• **Your objective**
Below this task are records; return each one exactly and omit its images.

• **Provided data**
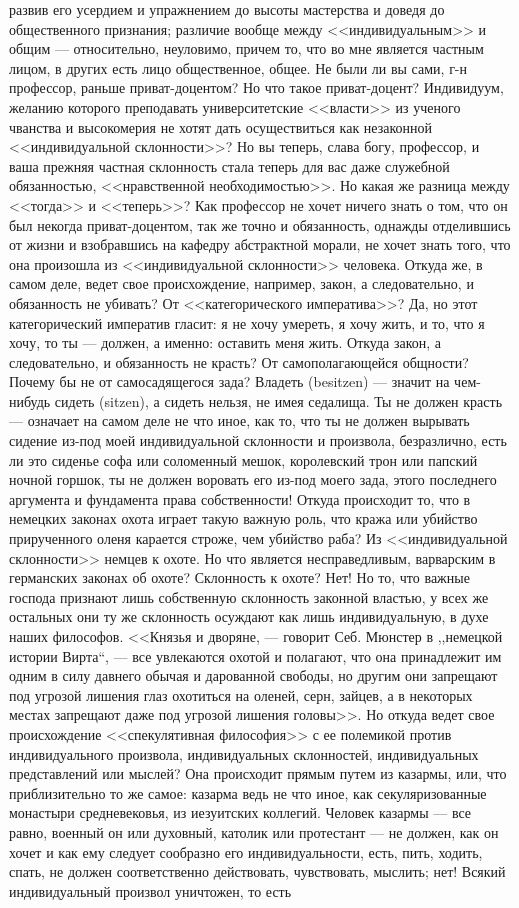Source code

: \documentclass[12pt]{article}
\begin{document}
развив его усердием и упражнением до высоты мастерства и доведя до общественного признания; различие вообще между <<индивидуальным>> и общим --- относительно, неуловимо, причем то, что во мне является частным лицом, в других есть лицо общественное, общее. Не были ли вы сами, г-н профессор, раньше приват-доцентом? Но что такое приват-доцент? Индивидуум, желанию которого преподавать университетские <<власти>> из ученого чванства и высокомерия не хотят дать осуществиться как незаконной <<индивидуальной склонности>>? Но вы теперь, слава богу, профессор, и ваша прежняя частная склонность стала теперь для вас даже служебной обязанностью, <<нравственной необходимостью>>. Но какая же разница между <<тогда>> и <<теперь>>? Как профессор не хочет ничего знать о том, что он был некогда приват-доцентом, так же точно и обязанность, однажды отделившись от жизни и взобравшись на кафедру абстрактной морали, не хочет знать того, что она произошла из <<индивидуальной склонности>> человека. Откуда же, в самом деле, ведет свое происхождение, например, закон, а следовательно, и обязанность не убивать? От <<категорического императива>>? Да, но этот категорический императив гласит: я не хочу умереть, я хочу жить, и то, что я хочу, то ты --- должен, а именно: оставить меня жить. Откуда закон, а следовательно, и обязанность не красть? От самополагающейся общности? Почему бы не от самосадящегося зада? Владеть (besitzen) --- значит на чем-нибудь сидеть (sitzen), а сидеть нельзя, не имея седалища. Ты не должен красть --- означает на самом деле не что иное, как то, что ты не должен вырывать сидение из-под моей индивидуальной склонности и произвола, безразлично, есть ли это сиденье софа или соломенный мешок, королевский трон или папский ночной горшок, ты не должен воровать его из-под моего зада, этого последнего аргумента и фундамента права собственности! Откуда происходит то, что в немецких законах охота играет такую важную роль, что кража или убийство прирученного оленя карается строже, чем убийство раба? Из <<индивидуальной склонности>> немцев к охоте. Но что является несправедливым, варварским в германских законах об охоте? Склонность к охоте? Нет! Но то, что важные господа признают лишь собственную склонность законной властью, у всех же остальных они ту же склонность осуждают как лишь индивидуальную, в духе наших философов. <<Князья и дворяне, --- говорит Себ. Мюнстер в ,,немецкой истории Вирта``, --- все увлекаются охотой и полагают, что она принадлежит им одним в силу давнего обычая и дарованной свободы, но другим они запрещают под угрозой лишения глаз охотиться на оленей, серн, зайцев, а в некоторых местах запрещают даже под угрозой лишения головы>>. Но откуда ведет свое происхождение <<спекулятивная философия>> с ее полемикой против индивидуального произвола, индивидуальных склонностей, индивидуальных представлений или мыслей? Она происходит прямым путем из казармы, или, что приблизительно то же самое: казарма ведь не что иное, как секуляризованные монастыри средневековья, из иезуитских коллегий. Человек казармы --- все равно, военный он или духовный, католик или протестант --- не должен, как он хочет и как ему следует сообразно его индивидуальности, есть, пить, ходить, спать, не должен соответственно действовать, чувствовать, мыслить; нет! Всякий индивидуальный произвол уничтожен, то есть 
\end{document}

• **Answer space**
Source code

: \documentclass[12pt]{article}
\begin{document}
развив его усердием и упражнением до высоты мастерства и доведя до общественного признания; различие вообще между <<индивидуальным>> и общим --- относительно, неуловимо, причем то, что во мне является частным лицом, в других есть лицо общественное, общее. Не были ли вы сами, г-н профессор, раньше приват-доцентом? Но что такое приват-доцент? Индивидуум, желанию которого преподавать университетские <<власти>> из ученого чванства и высокомерия не хотят дать осуществиться как незаконной <<индивидуальной склонности>>? Но вы теперь, слава богу, профессор, и ваша прежняя частная склонность стала теперь для вас даже служебной обязанностью, <<нравственной необходимостью>>. Но какая же разница между <<тогда>> и <<теперь>>? Как профессор не хочет ничего знать о том, что он был некогда приват-доцентом, так же точно и обязанность, однажды отделившись от жизни и взобравшись на кафедру абстрактной морали, не хочет знать того, что она произошла из <<индивидуальной склонности>> человека. Откуда же, в самом деле, ведет свое происхождение, например, закон, а следовательно, и обязанность не убивать? От <<категорического императива>>? Да, но этот категорический императив гласит: я не хочу умереть, я хочу жить, и то, что я хочу, то ты --- должен, а именно: оставить меня жить. Откуда закон, а следовательно, и обязанность не красть? От самополагающейся общности? Почему бы не от самосадящегося зада? Владеть (besitzen) --- значит на чем-нибудь сидеть (sitzen), а сидеть нельзя, не имея седалища. Ты не должен красть --- означает на самом деле не что иное, как то, что ты не должен вырывать сидение из-под моей индивидуальной склонности и произвола, безразлично, есть ли это сиденье софа или соломенный мешок, королевский трон или папский ночной горшок, ты не должен воровать его из-под моего зада, этого последнего аргумента и фундамента права собственности! Откуда происходит то, что в немецких законах охота играет такую важную роль, что кража или убийство прирученного оленя карается строже, чем убийство раба? Из <<индивидуальной склонности>> немцев к охоте. Но что является несправедливым, варварским в германских законах об охоте? Склонность к охоте? Нет! Но то, что важные господа признают лишь собственную склонность законной властью, у всех же остальных они ту же склонность осуждают как лишь индивидуальную, в духе наших философов. <<Князья и дворяне, --- говорит Себ. Мюнстер в ,,немецкой истории Вирта``, --- все увлекаются охотой и полагают, что она принадлежит им одним в силу давнего обычая и дарованной свободы, но другим они запрещают под угрозой лишения глаз охотиться на оленей, серн, зайцев, а в некоторых местах запрещают даже под угрозой лишения головы>>. Но откуда ведет свое происхождение <<спекулятивная философия>> с ее полемикой против индивидуального произвола, индивидуальных склонностей, индивидуальных представлений или мыслей? Она происходит прямым путем из казармы, или, что приблизительно то же самое: казарма ведь не что иное, как секуляризованные монастыри средневековья, из иезуитских коллегий. Человек казармы --- все равно, военный он или духовный, католик или протестант --- не должен, как он хочет и как ему следует сообразно его индивидуальности, есть, пить, ходить, спать, не должен соответственно действовать, чувствовать, мыслить; нет! Всякий индивидуальный произвол уничтожен, то есть 
\end{document}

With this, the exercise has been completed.